[TASK OBJECTIVE] Return the listing below unchanged, minus its pictures.

[THE DATA]

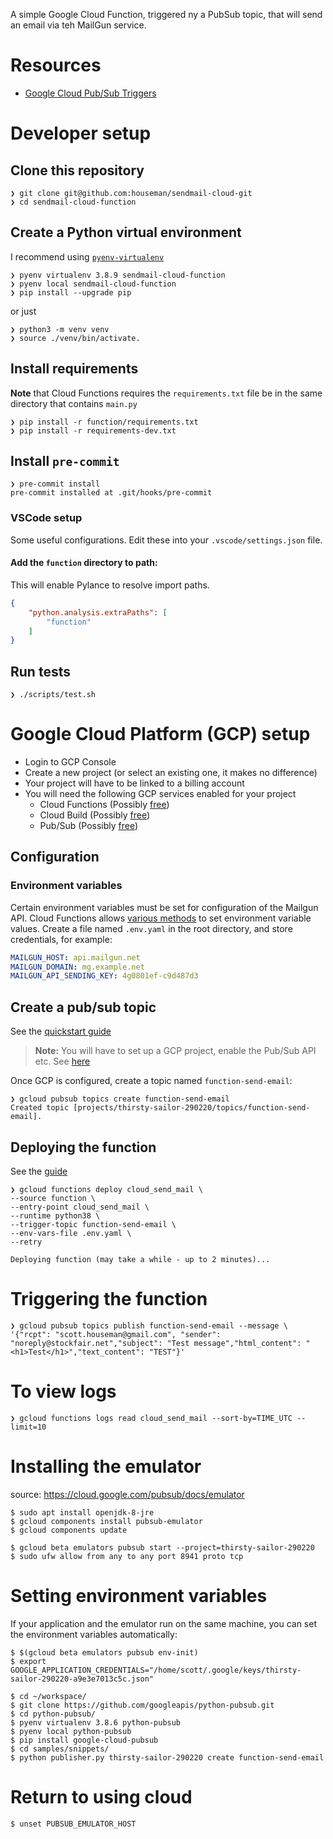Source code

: A simple Google Cloud Function, triggered ny a PubSub topic, that will send an email via teh MailGun service.

# Resources
- [Google Cloud Pub/Sub Triggers](https://cloud.google.com/functions/docs/calling/pubsub)

# Developer setup

## Clone this repository
```
❯ git clone git@github.com:houseman/sendmail-cloud-git
❯ cd sendmail-cloud-function
```

## Create a Python virtual environment
I recommend using [`pyenv-virtualenv`](https://github.com/pyenv/pyenv-virtualenv)
```
❯ pyenv virtualenv 3.8.9 sendmail-cloud-function
❯ pyenv local sendmail-cloud-function
❯ pip install --upgrade pip
```
or just
```
❯ python3 -m venv venv
❯ source ./venv/bin/activate.
```

## Install requirements
**Note** that Cloud Functions requires the `requirements.txt` file be in the same directory that contains `main.py`

```
❯ pip install -r function/requirements.txt
❯ pip install -r requirements-dev.txt
```

## Install `pre-commit`
```
❯ pre-commit install
pre-commit installed at .git/hooks/pre-commit
```

### VSCode setup
Some useful configurations. Edit these into your `.vscode/settings.json` file.

#### Add the `function` directory to path:
This will enable Pylance to resolve import paths.
```json
{
    "python.analysis.extraPaths": [
        "function"
    ]
}
```

## Run tests
```
❯ ./scripts/test.sh
```

# Google Cloud Platform (GCP) setup
- Login to GCP Console
- Create a new project (or select an existing one, it makes no difference)
- Your project will have to be linked to a billing account
- You will need the following GCP services enabled for your project
  - Cloud Functions  (Possibly [free](https://cloud.google.com/free/docs/gcp-free-tier/#cloud-functions))
  - Cloud Build (Possibly [free](https://cloud.google.com/free/docs/gcp-free-tier/#cloud-build))
  - Pub/Sub (Possibly [free](https://cloud.google.com/free/docs/gcp-free-tier/#pub-sub))

## Configuration
### Environment variables
Certain environment variables must be set for configuration of the Mailgun API.
Cloud Functions allows [various methods](https://cloud.google.com/functions/docs/configuring/env-var#using_runtime_environment_variables) to set environment variable values.
Create a file named `.env.yaml` in the root directory, and store credentials, for example:

```yaml
MAILGUN_HOST: api.mailgun.net
MAILGUN_DOMAIN: mg.example.net
MAILGUN_API_SENDING_KEY: 4g0801ef-c9d487d3
```
## Create a pub/sub topic

See the [quickstart guide](https://cloud.google.com/pubsub/docs/quickstart-cli#create_a_topic)

> **Note:** You will have to set up a GCP project, enable the Pub/Sub API etc. See [here](https://cloud.google.com/pubsub/docs/quickstart-cli#before-you-begin)

Once GCP is configured, create a topic named `function-send-email`:
```
❯ gcloud pubsub topics create function-send-email
Created topic [projects/thirsty-sailor-290220/topics/function-send-email].
```

## Deploying the function

See the [guide](https://cloud.google.com/functions/docs/deploying/filesystem#deploy_using_the_gcloud_tool)

```
❯ gcloud functions deploy cloud_send_mail \
--source function \
--entry-point cloud_send_mail \
--runtime python38 \
--trigger-topic function-send-email \
--env-vars-file .env.yaml \
--retry

Deploying function (may take a while - up to 2 minutes)...
```

# Triggering the function
```
❯ gcloud pubsub topics publish function-send-email --message \
'{"rcpt": "scott.houseman@gmail.com", "sender": "noreply@stockfair.net","subject": "Test message","html_content": "<h1>Test</h1>","text_content": "TEST"}'

```

# To view logs
```
❯ gcloud functions logs read cloud_send_mail --sort-by=TIME_UTC --limit=10
```

# Installing the emulator

source: https://cloud.google.com/pubsub/docs/emulator

    $ sudo apt install openjdk-8-jre
    $ gcloud components install pubsub-emulator
    $ gcloud components update

    $ gcloud beta emulators pubsub start --project=thirsty-sailor-290220
    $ sudo ufw allow from any to any port 8941 proto tcp

# Setting environment variables

If your application and the emulator run on the same machine, you can set the environment variables automatically:

    $ $(gcloud beta emulators pubsub env-init)
    $ export GOOGLE_APPLICATION_CREDENTIALS="/home/scott/.google/keys/thirsty-sailor-290220-a9e3e7013c5c.json"

    $ cd ~/workspace/
    $ git clone https://github.com/googleapis/python-pubsub.git
    $ cd python-pubsub/
    $ pyenv virtualenv 3.8.6 python-pubsub
    $ pyenv local python-pubsub
    $ pip install google-cloud-pubsub
    $ cd samples/snippets/
    $ python publisher.py thirsty-sailor-290220 create function-send-email

# Return to using cloud

    $ unset PUBSUB_EMULATOR_HOST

[ANSWER AREA]
Source code

: A simple Google Cloud Function, triggered ny a PubSub topic, that will send an email via teh MailGun service.

# Resources
- [Google Cloud Pub/Sub Triggers](https://cloud.google.com/functions/docs/calling/pubsub)

# Developer setup

## Clone this repository
```
❯ git clone git@github.com:houseman/sendmail-cloud-git
❯ cd sendmail-cloud-function
```

## Create a Python virtual environment
I recommend using [`pyenv-virtualenv`](https://github.com/pyenv/pyenv-virtualenv)
```
❯ pyenv virtualenv 3.8.9 sendmail-cloud-function
❯ pyenv local sendmail-cloud-function
❯ pip install --upgrade pip
```
or just
```
❯ python3 -m venv venv
❯ source ./venv/bin/activate.
```

## Install requirements
**Note** that Cloud Functions requires the `requirements.txt` file be in the same directory that contains `main.py`

```
❯ pip install -r function/requirements.txt
❯ pip install -r requirements-dev.txt
```

## Install `pre-commit`
```
❯ pre-commit install
pre-commit installed at .git/hooks/pre-commit
```

### VSCode setup
Some useful configurations. Edit these into your `.vscode/settings.json` file.

#### Add the `function` directory to path:
This will enable Pylance to resolve import paths.
```json
{
    "python.analysis.extraPaths": [
        "function"
    ]
}
```

## Run tests
```
❯ ./scripts/test.sh
```

# Google Cloud Platform (GCP) setup
- Login to GCP Console
- Create a new project (or select an existing one, it makes no difference)
- Your project will have to be linked to a billing account
- You will need the following GCP services enabled for your project
  - Cloud Functions  (Possibly [free](https://cloud.google.com/free/docs/gcp-free-tier/#cloud-functions))
  - Cloud Build (Possibly [free](https://cloud.google.com/free/docs/gcp-free-tier/#cloud-build))
  - Pub/Sub (Possibly [free](https://cloud.google.com/free/docs/gcp-free-tier/#pub-sub))

## Configuration
### Environment variables
Certain environment variables must be set for configuration of the Mailgun API.
Cloud Functions allows [various methods](https://cloud.google.com/functions/docs/configuring/env-var#using_runtime_environment_variables) to set environment variable values.
Create a file named `.env.yaml` in the root directory, and store credentials, for example:

```yaml
MAILGUN_HOST: api.mailgun.net
MAILGUN_DOMAIN: mg.example.net
MAILGUN_API_SENDING_KEY: 4g0801ef-c9d487d3
```
## Create a pub/sub topic

See the [quickstart guide](https://cloud.google.com/pubsub/docs/quickstart-cli#create_a_topic)

> **Note:** You will have to set up a GCP project, enable the Pub/Sub API etc. See [here](https://cloud.google.com/pubsub/docs/quickstart-cli#before-you-begin)

Once GCP is configured, create a topic named `function-send-email`:
```
❯ gcloud pubsub topics create function-send-email
Created topic [projects/thirsty-sailor-290220/topics/function-send-email].
```

## Deploying the function

See the [guide](https://cloud.google.com/functions/docs/deploying/filesystem#deploy_using_the_gcloud_tool)

```
❯ gcloud functions deploy cloud_send_mail \
--source function \
--entry-point cloud_send_mail \
--runtime python38 \
--trigger-topic function-send-email \
--env-vars-file .env.yaml \
--retry

Deploying function (may take a while - up to 2 minutes)...
```

# Triggering the function
```
❯ gcloud pubsub topics publish function-send-email --message \
'{"rcpt": "scott.houseman@gmail.com", "sender": "noreply@stockfair.net","subject": "Test message","html_content": "<h1>Test</h1>","text_content": "TEST"}'

```

# To view logs
```
❯ gcloud functions logs read cloud_send_mail --sort-by=TIME_UTC --limit=10
```

# Installing the emulator

source: https://cloud.google.com/pubsub/docs/emulator

    $ sudo apt install openjdk-8-jre
    $ gcloud components install pubsub-emulator
    $ gcloud components update

    $ gcloud beta emulators pubsub start --project=thirsty-sailor-290220
    $ sudo ufw allow from any to any port 8941 proto tcp

# Setting environment variables

If your application and the emulator run on the same machine, you can set the environment variables automatically:

    $ $(gcloud beta emulators pubsub env-init)
    $ export GOOGLE_APPLICATION_CREDENTIALS="/home/scott/.google/keys/thirsty-sailor-290220-a9e3e7013c5c.json"

    $ cd ~/workspace/
    $ git clone https://github.com/googleapis/python-pubsub.git
    $ cd python-pubsub/
    $ pyenv virtualenv 3.8.6 python-pubsub
    $ pyenv local python-pubsub
    $ pip install google-cloud-pubsub
    $ cd samples/snippets/
    $ python publisher.py thirsty-sailor-290220 create function-send-email

# Return to using cloud

    $ unset PUBSUB_EMULATOR_HOST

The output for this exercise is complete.